§ Task description
Repeat word for word the lines from the top of the records through the line containing "messa delle 11.00.*", and skip the pictures.
=-=-=-=-=
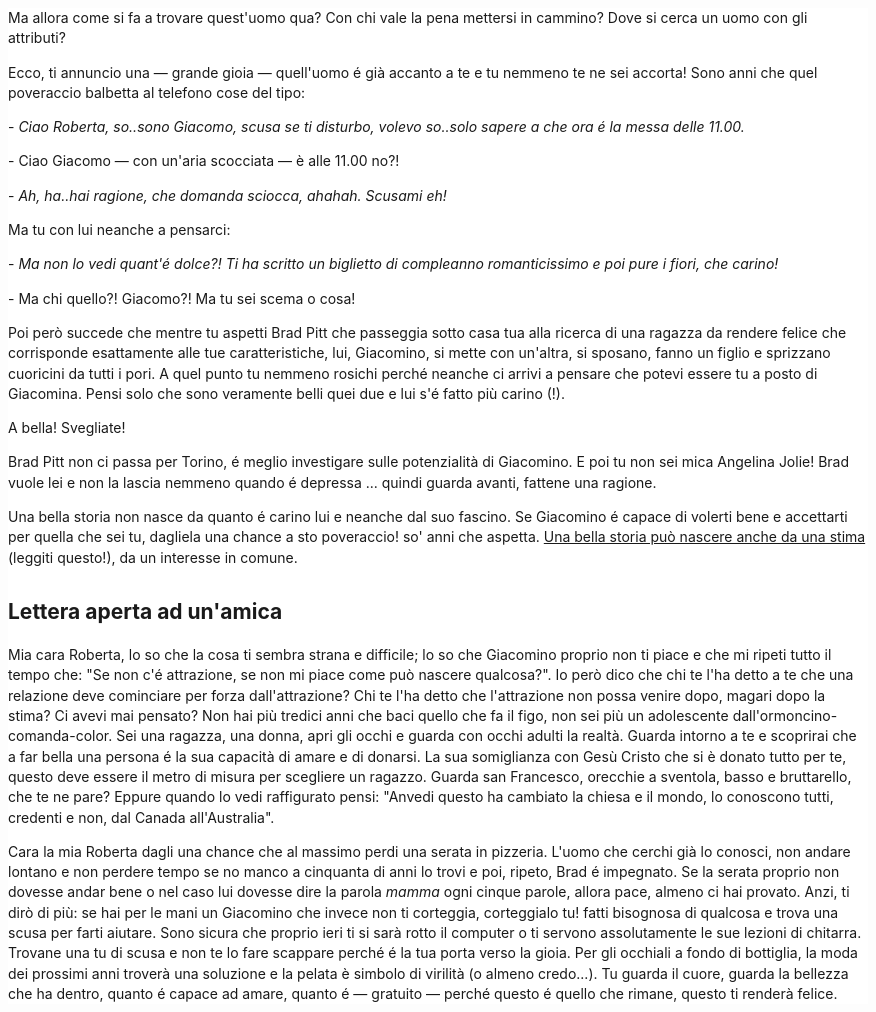 Ma allora come si fa a trovare quest'uomo qua? Con chi vale la pena mettersi in cammino? Dove si cerca un uomo con gli attributi?

Ecco, ti annuncio una &mdash; grande gioia &mdash; quell'uomo é già accanto a te e tu nemmeno te ne sei accorta! Sono anni che quel poveraccio balbetta al telefono cose del tipo:

\- *Ciao Roberta, so..sono Giacomo, scusa se ti disturbo, volevo so..solo sapere a che ora é la messa delle 11.00.*

\- Ciao Giacomo &mdash; con un'aria scocciata &mdash; è alle 11.00 no?!

\- *Ah, ha..hai ragione, che domanda sciocca, ahahah. Scusami eh!*

Ma tu con lui neanche a pensarci:

\- *Ma non lo vedi quant'é dolce?! Ti ha scritto un biglietto di compleanno romanticissimo e poi pure i fiori, che carino!*

\- Ma chi quello?! Giacomo?! Ma tu sei scema o cosa!

Poi però succede che mentre tu aspetti Brad Pitt che passeggia sotto casa tua alla ricerca di una ragazza da rendere felice che corrisponde esattamente alle tue caratteristiche, lui, Giacomino, si mette con un'altra, si sposano, fanno un figlio e sprizzano cuoricini da tutti i pori. A quel punto tu nemmeno rosichi perché neanche ci arrivi a pensare che potevi essere tu a posto di Giacomina. Pensi solo che sono veramente belli quei due e lui s'é fatto più carino (!).

A bella! Svegliate! 

Brad Pitt non ci passa per Torino, é meglio investigare sulle potenzialità di Giacomino. E poi tu non sei mica Angelina Jolie! Brad vuole lei e non la lascia nemmeno quando é depressa ... quindi guarda avanti, fattene una ragione.

Una bella storia non nasce da quanto é carino lui e neanche dal suo fascino. Se Giacomino é capace di volerti bene e accettarti per quella che sei tu, dagliela una chance a sto poveraccio! so' anni che aspetta. [Una bella storia può nascere anche da una stima](http://5p2p.it/2013/05/19/mio-marito-dono-di-dio.html) (leggiti questo!), da un interesse in comune. 

## Lettera aperta ad un'amica

Mia cara Roberta, 
lo so che la cosa ti sembra strana e difficile; lo so che Giacomino proprio non ti piace e che mi ripeti tutto il tempo che: "Se non c'é attrazione, se non mi piace come può nascere qualcosa?". Io però dico che chi te l'ha detto a te che una relazione deve cominciare per forza dall'attrazione? Chi te l'ha detto che l'attrazione non possa venire dopo, magari dopo la stima? Ci avevi mai pensato? Non hai più tredici anni che baci quello che fa il figo, non sei più un adolescente dall'ormoncino-comanda-color. Sei una ragazza, una donna, apri gli occhi e guarda con occhi adulti la realtà. Guarda intorno a te e scoprirai che a far bella una persona é la sua capacità di amare e di donarsi. La sua somiglianza con Gesù Cristo che si è donato tutto per te, questo deve essere il metro di misura per scegliere un ragazzo. Guarda san Francesco, orecchie a sventola, basso e bruttarello, che te ne pare? Eppure quando lo vedi raffigurato pensi: "Anvedi questo ha cambiato la chiesa e il mondo, lo conoscono tutti, credenti e non, dal Canada all'Australia".

Cara la mia Roberta dagli una chance che al massimo perdi una serata in pizzeria. L'uomo che cerchi già lo conosci, non andare lontano e non perdere tempo se no manco a cinquanta di anni lo trovi e poi, ripeto, Brad é impegnato. Se la serata proprio non dovesse andar bene o nel caso lui dovesse dire la parola *mamma* ogni cinque parole, allora pace, almeno ci hai provato. Anzi, ti dirò di più: se hai per le mani un Giacomino che invece non ti corteggia, corteggialo tu! fatti bisognosa di qualcosa e trova una scusa per farti aiutare. Sono sicura che proprio ieri ti si sarà rotto il computer o ti servono assolutamente le sue lezioni di chitarra. Trovane una tu di scusa e non te lo fare scappare perché é la tua porta verso la gioia. Per gli occhiali a fondo di bottiglia, la moda dei prossimi anni troverà una soluzione e la pelata è simbolo di virilità (o almeno credo...). Tu guarda il cuore, guarda la bellezza che ha dentro, quanto é capace ad amare, quanto é &mdash; gratuito &mdash; perché questo é quello che rimane, questo ti renderà felice.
=-=-=-=-=
§ Completed exercise
 Ma allora come si fa a trovare quest'uomo qua? Con chi vale la pena mettersi in cammino? Dove si cerca un uomo con gli attributi?

Ecco, ti annuncio una &mdash; grande gioia &mdash; quell'uomo é già accanto a te e tu nemmeno te ne sei accorta! Sono anni che quel poveraccio balbetta al telefono cose del tipo:

\- *Ciao Roberta, so..sono Giacomo, scusa se ti disturbo, volevo so..solo sapere a che ora é la messa delle 11.00.*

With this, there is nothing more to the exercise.